Start of Entries shown

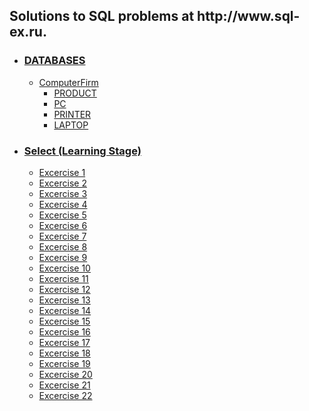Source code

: <!DOCTYPE html>
<html>
	<head>
	</head>
	<body>
		<h2>Solutions to SQL problems at http://www.sql-ex.ru.</h2>
		<ul>
			<li><h3><a href="https://github.com/shivkrthakur/Sql-ex.ru-Solutions/tree/master/SQLExercises/DATABASES">DATABASES</a></h3>
				<ul>
					<li><a href="https://github.com/shivkrthakur/Sql-ex.ru-Solutions/tree/master/SQLExercises/DATABASES/COMPUTER%20FIRM">ComputerFirm</a>
						<ul>
							<li><a href="https://github.com/shivkrthakur/Sql-ex.ru-Solutions/tree/master/SQLExercises/DATABASES/COMPUTER%20FIRM/PRODUCT.SQL">PRODUCT</a></li>	
							<li><a href="https://github.com/shivkrthakur/Sql-ex.ru-Solutions/tree/master/SQLExercises/DATABASES/COMPUTER%20FIRM/PC.SQL">PC</a></li>
							<li><a href="https://github.com/shivkrthakur/Sql-ex.ru-Solutions/tree/master/SQLExercises/DATABASES/COMPUTER%20FIRM/PRINTER.SQL">PRINTER</a></li>
							<li><a href="https://github.com/shivkrthakur/Sql-ex.ru-Solutions/tree/master/SQLExercises/DATABASES/COMPUTER%20FIRM/LAPTOP.SQL">LAPTOP</a></li>
						</ul>
					</li>
				</ul>
			</li>		
			<li><h3><a href="https://github.com/shivkrthakur/Sql-ex.ru-Solutions/tree/master/SQLExercises/SELECT%20(LEARNING%20STAGE)">Select (Learning Stage)</a></h3>
				<ul>
					<li><a href="https://github.com/shivkrthakur/Sql-ex.ru-Solutions/tree/master/SQLExercises/SELECT%20(LEARNING%20STAGE)/Exercise1.sql">Excercise 1</a></li>
					<li><a href="https://github.com/shivkrthakur/Sql-ex.ru-Solutions/tree/master/SQLExercises/SELECT%20(LEARNING%20STAGE)/Exercise2.sql">Excercise 2</a></li>
					<li><a href="https://github.com/shivkrthakur/Sql-ex.ru-Solutions/tree/master/SQLExercises/SELECT%20(LEARNING%20STAGE)/Exercise3.sql">Excercise 3</a></li>
					<li><a href="https://github.com/shivkrthakur/Sql-ex.ru-Solutions/tree/master/SQLExercises/SELECT%20(LEARNING%20STAGE)/Exercise4.sql">Excercise 4</a></li>
					<li><a href="https://github.com/shivkrthakur/Sql-ex.ru-Solutions/tree/master/SQLExercises/SELECT%20(LEARNING%20STAGE)/Exercise5.sql">Excercise 5</a></li>
					<li><a href="https://github.com/shivkrthakur/Sql-ex.ru-Solutions/tree/master/SQLExercises/SELECT%20(LEARNING%20STAGE)/Exercise6.sql">Excercise 6</a></li>
					<li><a href="https://github.com/shivkrthakur/Sql-ex.ru-Solutions/tree/master/SQLExercises/SELECT%20(LEARNING%20STAGE)/Exercise7.sql">Excercise 7</a></li>
					<li><a href="https://github.com/shivkrthakur/Sql-ex.ru-Solutions/tree/master/SQLExercises/SELECT%20(LEARNING%20STAGE)/Exercise8.sql">Excercise 8</a></li>
					<li><a href="https://github.com/shivkrthakur/Sql-ex.ru-Solutions/tree/master/SQLExercises/SELECT%20(LEARNING%20STAGE)/Exercise9.sql">Excercise 9</a></li>
					<li><a href="https://github.com/shivkrthakur/Sql-ex.ru-Solutions/tree/master/SQLExercises/SELECT%20(LEARNING%20STAGE)/Exercise10.sql">Excercise 10</a></li>
					<li><a href="https://github.com/shivkrthakur/Sql-ex.ru-Solutions/tree/master/SQLExercises/SELECT%20(LEARNING%20STAGE)/Exercise11.sql">Excercise 11</a></li>
					<li><a href="https://github.com/shivkrthakur/Sql-ex.ru-Solutions/tree/master/SQLExercises/SELECT%20(LEARNING%20STAGE)/Exercise12.sql">Excercise 12</a></li>
					<li><a href="https://github.com/shivkrthakur/Sql-ex.ru-Solutions/tree/master/SQLExercises/SELECT%20(LEARNING%20STAGE)/Exercise13.sql">Excercise 13</a></li>
					<li><a href="https://github.com/shivkrthakur/Sql-ex.ru-Solutions/tree/master/SQLExercises/SELECT%20(LEARNING%20STAGE)/Exercise14.sql">Excercise 14</a></li>
					<li><a href="https://github.com/shivkrthakur/Sql-ex.ru-Solutions/tree/master/SQLExercises/SELECT%20(LEARNING%20STAGE)/Exercise15.sql">Excercise 15</a></li>
					<li><a href="https://github.com/shivkrthakur/Sql-ex.ru-Solutions/tree/master/SQLExercises/SELECT%20(LEARNING%20STAGE)/Exercise16.sql">Excercise 16</a></li>
					<li><a href="https://github.com/shivkrthakur/Sql-ex.ru-Solutions/tree/master/SQLExercises/SELECT%20(LEARNING%20STAGE)/Exercise17.sql">Excercise 17</a></li>
					<li><a href="https://github.com/shivkrthakur/Sql-ex.ru-Solutions/tree/master/SQLExercises/SELECT%20(LEARNING%20STAGE)/Exercise18.sql">Excercise 18</a></li>
					<li><a href="https://github.com/shivkrthakur/Sql-ex.ru-Solutions/tree/master/SQLExercises/SELECT%20(LEARNING%20STAGE)/Exercise19.sql">Excercise 19</a></li>
					<li><a href="https://github.com/shivkrthakur/Sql-ex.ru-Solutions/tree/master/SQLExercises/SELECT%20(LEARNING%20STAGE)/Exercise20.sql">Excercise 20</a></li>
					<li><a href="https://github.com/shivkrthakur/Sql-ex.ru-Solutions/tree/master/SQLExercises/SELECT%20(LEARNING%20STAGE)/Exercise21.sql">Excercise 21</a></li>
					<li><a href="https://github.com/shivkrthakur/Sql-ex.ru-Solutions/tree/master/SQLExercises/SELECT%20(LEARNING%20STAGE)/Exercise22.sql">Excercise 22</a></li>
				</ul>
			</li>
		</ul>
	</body>
</html>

End of Entries shown

A bare number is the whole answer: how many lines in the entries contain "DATABASES"?

6